The older hobbit turned away and leaned heavily against the stone mantel of the fireplace.  Pippin was suddenly, and forcefully, reminded that his father was far from young, and that the office he had so recently inherited had never sat comfortably on him.  At a time when he had begun to pass responsibilities down to other to enjoy the plenty he had worked so long to gather, the summons had come from Great Smials.  Paladin Took had taken up the duties of Took and Thain without flinching but had little joy in either.

“They took her in the night…” he said, low murmur barely audible over the crackling flames.

Pippin stepped closer to hear.

“No ruffian could have snuck into Great Smials that night.  We had refugees though…  Many had been coming in through the summer, we turned none away.”  He grasped his son’s arm tightly, dark eyes boring into him.  Pippin could feel the trembling strength of his emotion even through the mail.

Hobbits took her.  To them.”

“Took who?” he asked, though he did not want to hear an answer that could only bring grief.

“Your sister….  Vinca…” Paladin released his grip on him and sat wearily on the hearth, face in his hands.

Pippin stood silent, numb with shock.

“My poor lass…” Paladin continued brokenly, “She was meek as a lamb when they brought her back, our little firebrand.  Like a ghost she was, so quiet…  A week later she...  We found her in the pond by the old brockhouse.”

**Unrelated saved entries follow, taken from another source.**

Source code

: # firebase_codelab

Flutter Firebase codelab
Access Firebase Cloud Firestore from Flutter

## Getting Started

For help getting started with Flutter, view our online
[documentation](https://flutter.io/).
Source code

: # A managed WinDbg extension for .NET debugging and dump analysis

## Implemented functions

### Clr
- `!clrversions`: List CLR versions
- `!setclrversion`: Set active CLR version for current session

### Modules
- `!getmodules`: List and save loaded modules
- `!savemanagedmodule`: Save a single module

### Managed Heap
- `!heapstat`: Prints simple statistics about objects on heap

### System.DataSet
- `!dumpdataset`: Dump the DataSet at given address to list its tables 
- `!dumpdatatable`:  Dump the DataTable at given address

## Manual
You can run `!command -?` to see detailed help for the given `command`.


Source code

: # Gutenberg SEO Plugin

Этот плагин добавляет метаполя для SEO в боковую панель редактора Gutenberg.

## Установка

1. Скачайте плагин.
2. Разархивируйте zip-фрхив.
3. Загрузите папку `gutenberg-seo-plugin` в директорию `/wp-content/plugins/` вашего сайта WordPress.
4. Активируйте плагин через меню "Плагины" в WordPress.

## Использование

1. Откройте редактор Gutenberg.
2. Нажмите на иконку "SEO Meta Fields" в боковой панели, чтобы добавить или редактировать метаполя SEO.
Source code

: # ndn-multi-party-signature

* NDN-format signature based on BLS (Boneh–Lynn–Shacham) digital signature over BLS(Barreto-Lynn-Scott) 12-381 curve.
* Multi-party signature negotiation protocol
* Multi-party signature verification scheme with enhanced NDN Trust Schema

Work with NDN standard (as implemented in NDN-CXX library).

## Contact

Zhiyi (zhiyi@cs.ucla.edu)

“What are you saying?  What’s happened to her!”

“We don’t know, she never spoke a word after…”

“Where…?” he choked out, fighting a dark flood of rage and tears.

“Whitwell, beside the Honey Tree.”

Pippin turned and left the study without a sound.  Making his way through the long halls, he saw none of the faces of those he passed nor did he hear their murmured sympathy.  He finally found himself in the gardens, thankfully empty in the failing light.  He stumbled over a snacking root and fell hard against the large shade tree.  He sank to his knees, rough bark scratching his cheek, and burst into tears.

“Oh, Vinca…!”  he sobbed, helpless to stop the memory of her laughing face and flashing eyes.  He’d seen too much to doubt the cruelties that would drive a hobbit lass to so desperate an end.  There was nothing natural or right about a meek and silent Pervinca…  Contrary and brash, she had turned the Great Smials on its ear when they’d moved in, but her wit and beauty had kept a steady line of young hobbits at her beck and call.

Gentle fingers brushed his hair and he turned into his mother’s embrace.

“Hush now, my lad.  Tears cannot bring her back…  Not even yours, my darling boy,” she murmured, tipping his face up, and brushing a soft hand against his cheek.  “More stubborn Tooks have tried,” she added with a sad smile.

“If only I’d…” he started.

She stopped him, placing fingers wet with his own tears against his mouth.  “No, my son, no blame comes to you for this.  It is too late for that, or for vengeance.  But if you loved her, help me bring her father back.  You’re the only one who can.”

He nodded and stood, roughly wiping tears from his face.  “That I can do,” he murmured.

She smoothed her hand down the dark fabric of his surcoat, fingers lingering over the pale embroidered tree upon his breast.  “How you have grown, Peregrin Took,” she said, looking up into his face.